Pour toutes celles et tous ceux qui la découvriront, le 22 mai, dans l’enceinte opportune des jardins de l’Habitation Saint-Étienne, le choc visuel le disputera à la réflexion intime, racinaire, sur ce syncrétisme des cultures, des influences et des références “Tout-Mondialistes” qui fonde la singularité, l’exception créole.
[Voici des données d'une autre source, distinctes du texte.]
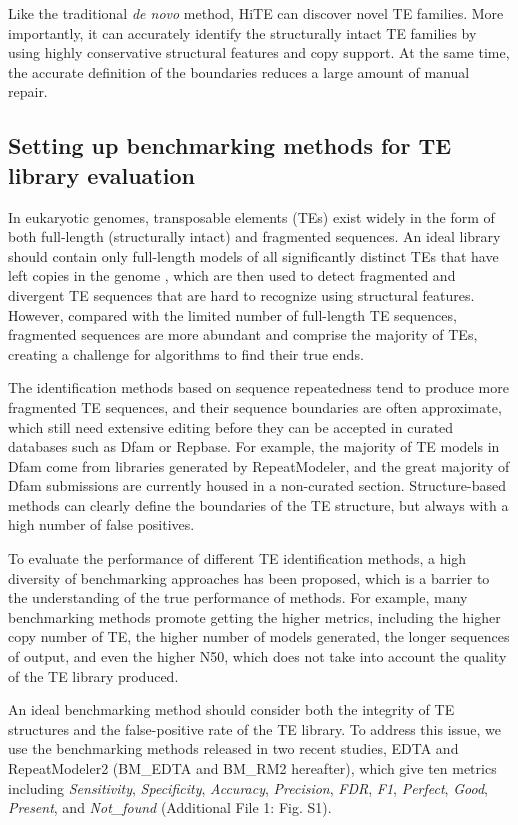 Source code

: \documentclass{bmcart}
\begin{document}
Like the traditional \emph{de novo} method, HiTE can discover novel TE families. More importantly, it can accurately identify the structurally intact TE families by using highly conservative structural features and copy support. At the same time, the accurate definition of the boundaries reduces a large amount of manual repair.

\subsection*{Setting up benchmarking methods for TE library evaluation}
In eukaryotic genomes, transposable elements (TEs) exist widely in the form of both full-length (structurally intact) and fragmented sequences. An ideal library should contain only full-length models of all significantly distinct TEs that have left copies in the genome \cite{storer2022methodologies}, which are then used to detect fragmented and divergent TE sequences that are hard to recognize using structural features. However, compared with the limited number of full-length TE sequences, fragmented sequences are more abundant and comprise the majority of TEs, creating a challenge for algorithms to find their true ends.

The identification methods based on sequence repeatedness tend to produce more fragmented TE sequences, and their sequence boundaries are often approximate, which still need extensive editing before they can be accepted in curated databases such as Dfam or Repbase\cite{storer2022methodologies, bell2022transposable}. For example, the majority of TE models in Dfam come from libraries generated by RepeatModeler, and the great majority of Dfam submissions are currently housed in a non-curated section\cite{storer2021dfam}. Structure-based methods can clearly define the boundaries of the TE structure, but always with a high number of false positives.

To evaluate the performance of different TE identification methods, a high diversity of benchmarking approaches has been proposed, which is a barrier to the understanding of the true performance of methods\cite{storer2022methodologies}. For example, many benchmarking methods promote getting the higher metrics, including the higher copy number of TE, the higher number of models generated, the longer sequences of output, and even the higher N50, which does not take into account the quality of the TE library produced.

An ideal benchmarking method should consider both the integrity of TE structures and the false-positive rate of the TE library. To address this issue, we use the benchmarking methods released in two recent studies, EDTA\cite{ou2019benchmarking} and RepeatModeler2\cite{flynn2020repeatmodeler2} (BM\_EDTA and BM\_RM2 hereafter), which give ten metrics including \emph{Sensitivity}, \emph{Specificity}, \emph{Accuracy}, \emph{Precision}, \emph{FDR}, \emph{F1}, \emph{Perfect}, \emph{Good}, \emph{Present}, and \emph{Not\_found} (Additional File 1: Fig. S1).
\end{document}
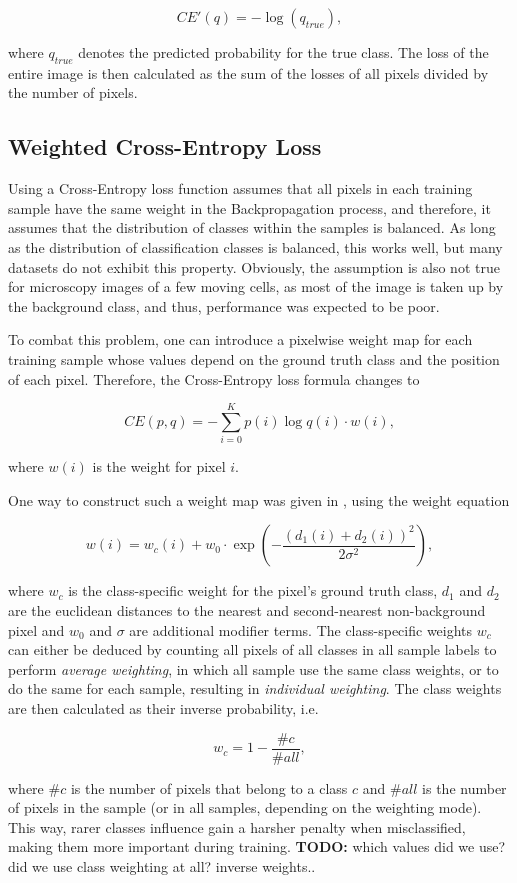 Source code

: \[CE'(q) = - \log(q_{true}),\]

\noindent where $q_{true}$ denotes the predicted probability for the true class. The loss of the entire image is then calculated as the sum of the losses of all pixels divided by the number of pixels.


		\subsection{Weighted Cross-Entropy Loss}

Using a Cross-Entropy loss function assumes that all pixels in each training sample have the same weight in the Backpropagation process, and therefore, it assumes that the distribution of classes within the samples is balanced. As long as the distribution of classification classes is balanced, this works well, but many datasets do not exhibit this property. Obviously, the assumption is also not true for microscopy images of a few moving cells, as most of the image is taken up by the background class, and thus, performance was expected to be poor.

To combat this problem, one can introduce a pixelwise weight map for each training sample whose values depend on the ground truth class and the position of each pixel. Therefore, the Cross-Entropy loss formula changes to

\[CE(p, q) = -\sum \limits_{i = 0}^{K} p(i) \log q(i) \cdot w(i),\]

\noindent where $w(i)$ is the weight for pixel $i$.

One way to construct such a weight map was given in \cite{unet}, using the weight equation

\[ w(i) = w_c(i) + w_0 \cdot \exp \left (- \frac{(d_1(i) + d_2(i))^2}{2\sigma^2} \right ), \]

\noindent where $w_c$ is the class-specific weight for the pixel's ground truth class, $d_1$ and $d_2$ are the euclidean distances to the nearest and second-nearest non-background pixel and $w_0$ and $\sigma$ are additional modifier terms. The class-specific weights $w_c$ can either be deduced by counting all pixels of all classes in all sample labels to perform \textit{average weighting}, in which all sample use the same class weights, or to do the same for each sample, resulting in \textit{individual weighting}. The class weights are then calculated as their inverse probability, i.e.

\[ w_c = 1 - \frac{\#c}{\#all}, \]

\noindent where $\#c$ is the number of pixels that belong to a class $c$ and $\#all$ is the number of pixels in the sample (or in all samples, depending on the weighting mode). This way, rarer classes influence gain a harsher penalty when misclassified, making them more important during training.  \textbf{TODO:} which values did we use? did we use class weighting at all? inverse weights..


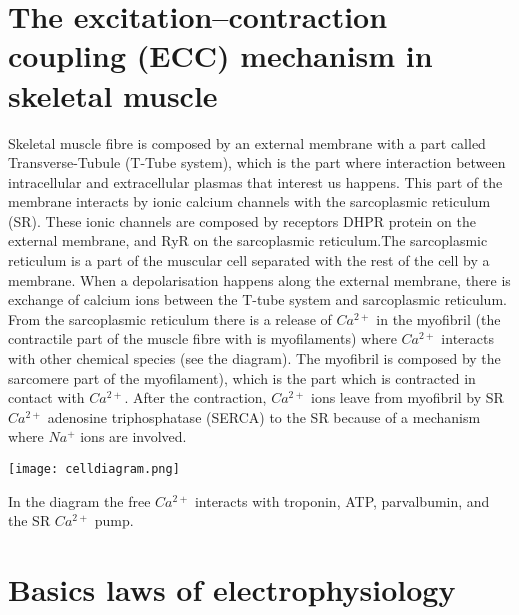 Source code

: \documentclass[a4paper,11pt]{report}
\begin{document}
\section{The excitation–contraction coupling (ECC) mechanism in skeletal muscle}
Skeletal muscle fibre is composed by an external membrane with a part called Transverse-Tubule (T-Tube system), which is the part where interaction between intracellular and extracellular plasmas that interest us happens. This part of the membrane interacts by ionic calcium channels with the sarcoplasmic reticulum (SR). These ionic channels are composed by receptors DHPR protein on the external membrane, and RyR on the sarcoplasmic reticulum.The sarcoplasmic reticulum is a part of the muscular cell separated with the rest of the cell by a membrane. When a depolarisation happens along the external membrane, there is exchange of calcium ions between the T-tube system and sarcoplasmic reticulum. From the sarcoplasmic reticulum there is a release of $Ca^{2+}$ in the myofibril (the contractile part of the muscle fibre with is myofilaments) where $Ca^{2+}$ interacts with other chemical species (see the diagram). The myofibril is composed by the sarcomere part of the myofilament), which is the part which is contracted in contact with $Ca^{2+}$. After the contraction, $Ca^{2+}$ ions leave from myofibril by SR$Ca^{2+}$ adenosine triphosphatase (SERCA) to the SR because of a mechanism where $Na^{+}$ ions are involved.   \cite{Calderon2014} \\


\begin{minipage}{0.55\linewidth}
\texttt{[image: celldiagram.png]} 
\label{fig1}
\end{minipage}\hfill
\begin{minipage}{0.4\linewidth}
In the diagram the free $Ca^{2+}$ interacts with troponin, ATP, parvalbumin, and the SR $Ca^{2+}$  pump.  \cite{Baylor2011} 
\end{minipage}




\section{Basics laws of electrophysiology}
\end{document}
Une trace mémorielle qui restaure en creux la richesse des mondes perdus, restitue l’ambivalence des sentiments née de nos rapports entremêlés avec ce “temps des colons” que nul déni n’efface vraiment.

 

La Caravelle de Victor Anicet révèle et restitue en majesté toute la symbolique des mélanges de traditions qui structure nos rapports au monde, nos repères cachés, nos joies et colères mêlées, depuis la profonde puissance bleue de l’Atlantique qui l’a portée jusqu’aux côtes amérindiennes du Nouveau monde. Une œuvre-racine qui innerve et prolonge dans l’intime la tige d’un avenir réconcilié avec nos origines plurielles. Une Caravelle siège des symbioses avec les scories d’un passé douloureux, délétère, et les éléments culturels, nutritifs, nécessaires au développement de notre identité singulière, au déploiement de nos bourgeons générationnels et de nos feuilles créatives enracinées ou nomades, au cœur d’un environnement caribéen qui nous définit en profondeur. Un environnement consubstantiellement créole et une esthétique vertueusement caribéenne, de longue mémoire ouverts aux vents du monde.